Francesco Bonizzi
Francesco Bonizzi

Reputation: 5302

How to implement this function using only stl algotithms

I have to implement a function that prints on the console every string in lexicographically order that has, as first letter, char c, using only stl algorithms.

Here is what i thought:

void f(const std::vector<std::string>& vs, const char c)
{   
    std::vector<std::string> tmp = vs;

    std::sort(tmp.begin(), tmp.end());
    std::ostream_iterator<std::string> out(std::cout, "\n");
    std::copy_if(tmp.begin(), tmp.end(), out, *predicate*); 

}

As predicate I thought:

//*(tmp.begin()->begin()) == c);

But it doesn't work.

Upvotes: 1

Views: 343

Answers (5)

6502
6502

Reputation: 114481

I think it's a waste to sort all the elements and then printing only those starting with c. What about instead sorting only those?

struct first_char_is {
    char x;
    first_char_is(char x) : x(x) {}
    bool operator()(const std::string& s) {
        return s.size() > 0 && s[0] == x;
    }
};

void f(const std::vector<std::string>& vs, const char c)
{   
    std::vector<std::string> tmp;
    std::copy_if(vs.begin(), vs.end(), std::back_inserter(tmp),
                 first_char_is(c));
    std::sort(tmp.begin(), tmp.end());
    std::ostream_iterator<std::string> out(std::cout, "\n");
    std::copy(tmp.begin(), tmp.end(), out);
}

In C++ however strings are mutable and COW string implementations have their own problems. This means that when you duplicate a vector of strings all the string data gets also duplicated. To save memory a different approach would be to just keep and sort the indexes to the original array, but I'm not sure if this fits the "stl-only" artificial requirement (whatever that could mean).

struct IndirectComp {
    const std::vector<std::string>& vs;
    IndirectComp(const std::vector<std::string>& vs) : vs(vs) {}
    const bool operator()(int a, int b) {
        return vs[a] <= vs[b];
    }
};

void f(const std::vector<std::string>& vs, const char c)
{
    std::vector<int> ix;
    for (int i=0,n=vs.size(); i<n; i++) {
        if (vs[i].size() && vs[i][0] == c) {
            ix.push_back(i);
        }
    }
    std::sort(ix.begin(), ix.end(), IndirectComp(vs));
    for (int i=0,n=ix.size(); i<n; i++) {
        std::cout << vs[ix[i]] << "\n";
    }
}

Upvotes: 4

Tristan Brindle
Tristan Brindle

Reputation: 16824

Like Benjamin Lindley, I think the accepted answer is sub-optimal, and this might be a better approach (untested, but you get the idea):

void f(std::vector<std::string> vs, const char c)
{
    std::vector<std::string> result;
    std::copy_if(vs.begin(), vs.end(), std::back_inserter(result),
                 [c](const std::string& s) { return !s.empty() && s.front() == c; });
    std::sort(result.begin(), result.end());
    std::copy(result.begin(), result.end(), std::ostream_iterator(std::cout, "\n"));
}

If we assume the input vector has N entries of which K begin with the letter c, then this performs an O(N) search/copy followed by an O(K.logK) (average) sort, and then an O(K) "copy" to the output stream. The approach in Zeta's answer has an O(N.logN) sort first, which will dominate if K << N (as we might expect for regular text).

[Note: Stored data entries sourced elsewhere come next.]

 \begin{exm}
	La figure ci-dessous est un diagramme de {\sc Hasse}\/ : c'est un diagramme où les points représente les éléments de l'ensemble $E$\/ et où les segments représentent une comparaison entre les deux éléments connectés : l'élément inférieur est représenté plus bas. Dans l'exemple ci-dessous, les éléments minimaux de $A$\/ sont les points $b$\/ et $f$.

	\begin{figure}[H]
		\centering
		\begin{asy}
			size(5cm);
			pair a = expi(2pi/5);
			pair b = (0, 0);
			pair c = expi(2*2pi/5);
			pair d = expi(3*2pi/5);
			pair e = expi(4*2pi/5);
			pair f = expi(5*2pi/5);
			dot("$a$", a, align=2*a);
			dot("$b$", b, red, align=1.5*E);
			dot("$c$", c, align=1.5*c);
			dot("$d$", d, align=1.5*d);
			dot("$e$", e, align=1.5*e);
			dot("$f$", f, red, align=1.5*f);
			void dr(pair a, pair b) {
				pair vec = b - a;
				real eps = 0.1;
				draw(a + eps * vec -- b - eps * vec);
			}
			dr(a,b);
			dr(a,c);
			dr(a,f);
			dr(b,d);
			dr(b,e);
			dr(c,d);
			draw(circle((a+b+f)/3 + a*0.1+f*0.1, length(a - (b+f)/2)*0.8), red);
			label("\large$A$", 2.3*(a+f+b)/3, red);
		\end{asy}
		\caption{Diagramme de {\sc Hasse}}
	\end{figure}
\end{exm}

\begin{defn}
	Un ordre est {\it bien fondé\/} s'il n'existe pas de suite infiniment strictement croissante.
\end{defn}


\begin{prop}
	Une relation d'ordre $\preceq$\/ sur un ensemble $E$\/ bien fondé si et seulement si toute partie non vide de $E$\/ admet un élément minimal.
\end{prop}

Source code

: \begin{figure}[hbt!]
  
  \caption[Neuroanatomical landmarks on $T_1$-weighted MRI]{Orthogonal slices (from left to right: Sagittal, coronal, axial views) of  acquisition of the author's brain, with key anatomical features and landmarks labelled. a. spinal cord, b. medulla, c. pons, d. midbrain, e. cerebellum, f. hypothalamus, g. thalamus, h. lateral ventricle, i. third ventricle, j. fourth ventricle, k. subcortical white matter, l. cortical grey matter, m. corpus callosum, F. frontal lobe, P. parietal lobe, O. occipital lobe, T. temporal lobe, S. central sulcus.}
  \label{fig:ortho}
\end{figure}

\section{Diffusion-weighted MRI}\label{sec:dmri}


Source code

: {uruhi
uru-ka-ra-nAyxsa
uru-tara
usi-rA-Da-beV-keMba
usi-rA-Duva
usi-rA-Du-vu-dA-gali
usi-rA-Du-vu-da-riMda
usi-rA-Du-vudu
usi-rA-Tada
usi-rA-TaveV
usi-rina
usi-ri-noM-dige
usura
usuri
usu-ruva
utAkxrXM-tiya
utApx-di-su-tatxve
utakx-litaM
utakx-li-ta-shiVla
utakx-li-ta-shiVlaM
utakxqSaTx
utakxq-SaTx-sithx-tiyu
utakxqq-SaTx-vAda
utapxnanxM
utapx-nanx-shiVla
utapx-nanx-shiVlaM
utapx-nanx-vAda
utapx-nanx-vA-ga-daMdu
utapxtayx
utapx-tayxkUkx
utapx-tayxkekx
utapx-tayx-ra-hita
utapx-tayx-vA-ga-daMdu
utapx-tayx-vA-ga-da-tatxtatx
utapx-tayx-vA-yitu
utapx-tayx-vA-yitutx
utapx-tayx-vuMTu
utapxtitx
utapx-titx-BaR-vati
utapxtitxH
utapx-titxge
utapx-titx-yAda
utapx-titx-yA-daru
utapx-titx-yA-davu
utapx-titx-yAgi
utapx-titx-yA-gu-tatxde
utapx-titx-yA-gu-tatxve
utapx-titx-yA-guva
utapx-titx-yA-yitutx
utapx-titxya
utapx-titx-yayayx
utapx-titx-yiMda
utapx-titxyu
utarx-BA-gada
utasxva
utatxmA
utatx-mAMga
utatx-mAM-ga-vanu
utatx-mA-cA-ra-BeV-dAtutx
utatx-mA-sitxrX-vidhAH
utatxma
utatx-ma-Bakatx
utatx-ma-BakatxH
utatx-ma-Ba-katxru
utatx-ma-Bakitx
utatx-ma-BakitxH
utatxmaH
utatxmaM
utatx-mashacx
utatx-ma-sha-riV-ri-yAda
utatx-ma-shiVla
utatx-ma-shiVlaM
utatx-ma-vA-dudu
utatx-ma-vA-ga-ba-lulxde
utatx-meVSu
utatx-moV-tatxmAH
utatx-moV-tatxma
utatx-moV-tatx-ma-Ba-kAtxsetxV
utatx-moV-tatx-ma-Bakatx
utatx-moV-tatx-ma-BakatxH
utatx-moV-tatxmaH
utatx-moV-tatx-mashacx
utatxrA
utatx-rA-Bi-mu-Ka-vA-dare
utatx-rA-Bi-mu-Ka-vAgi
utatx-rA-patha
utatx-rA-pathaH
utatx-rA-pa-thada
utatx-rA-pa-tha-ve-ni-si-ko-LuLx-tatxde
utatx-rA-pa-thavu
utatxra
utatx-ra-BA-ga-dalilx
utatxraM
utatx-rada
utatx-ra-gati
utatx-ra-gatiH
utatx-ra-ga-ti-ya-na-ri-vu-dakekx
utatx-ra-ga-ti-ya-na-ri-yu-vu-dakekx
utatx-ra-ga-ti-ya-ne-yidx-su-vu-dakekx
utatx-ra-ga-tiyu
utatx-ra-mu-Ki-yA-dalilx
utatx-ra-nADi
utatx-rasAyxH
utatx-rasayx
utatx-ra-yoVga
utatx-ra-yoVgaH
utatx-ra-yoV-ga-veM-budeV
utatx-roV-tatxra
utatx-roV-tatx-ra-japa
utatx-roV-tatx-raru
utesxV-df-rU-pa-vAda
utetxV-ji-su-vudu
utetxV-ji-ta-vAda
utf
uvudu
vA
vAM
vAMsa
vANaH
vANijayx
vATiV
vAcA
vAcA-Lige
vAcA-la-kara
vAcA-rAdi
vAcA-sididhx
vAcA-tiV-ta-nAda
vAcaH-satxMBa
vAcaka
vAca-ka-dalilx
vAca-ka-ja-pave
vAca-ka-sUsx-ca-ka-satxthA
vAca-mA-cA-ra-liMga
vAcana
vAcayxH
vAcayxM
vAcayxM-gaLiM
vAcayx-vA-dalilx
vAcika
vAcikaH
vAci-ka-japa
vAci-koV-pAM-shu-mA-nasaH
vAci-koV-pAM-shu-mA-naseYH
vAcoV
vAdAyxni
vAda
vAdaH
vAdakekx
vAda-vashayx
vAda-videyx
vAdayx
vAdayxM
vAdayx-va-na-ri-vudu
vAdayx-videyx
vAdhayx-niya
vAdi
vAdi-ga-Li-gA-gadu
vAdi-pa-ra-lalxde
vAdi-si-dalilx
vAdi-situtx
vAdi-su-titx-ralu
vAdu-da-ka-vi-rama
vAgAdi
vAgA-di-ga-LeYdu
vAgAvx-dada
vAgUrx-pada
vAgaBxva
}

EDIT: As Jerry Coffin's answer points out, if messing with the input vector is acceptable (it's a const reference in the original question), then you can get away without a temporary copy by using std::partition -- kudos to him for thinking of this.

Upvotes: 1

Jerry Coffin
Jerry Coffin

Reputation: 490148

The answers you've gotten are simple and neat looking, but could be quite inefficient if you have a lot of data that doesn't fit the filter (starting with 'c' in this case).

I see two basic problems. First, they sort all the data, whether it fits the filter or not. That would be quite inefficient in itself. Second, they then use copy_if to do a filtered copy of the data--but copy_if does nothing to take advantage of the sorting. It does a linear search, so it looks at all all the input data, including a lot that the right algorithm would already know wasn't worth considering (e.g., once it gets to something that starts with 'd', it might as well stop, because no more data is worth considering).

Alternatively, they do the filtering first, but do so by copying all the relevant data to a newly created vector, then sorting that copy of the data. This might be reasonably efficient with respect to speed, but could use quite a bit of extra memory.

I think it's better to filter first but without unnecessary copying, then sort only the data that fits the filter, and finally copy the sorted data to the output. In this case, we can use std::partition to filter the data efficiently.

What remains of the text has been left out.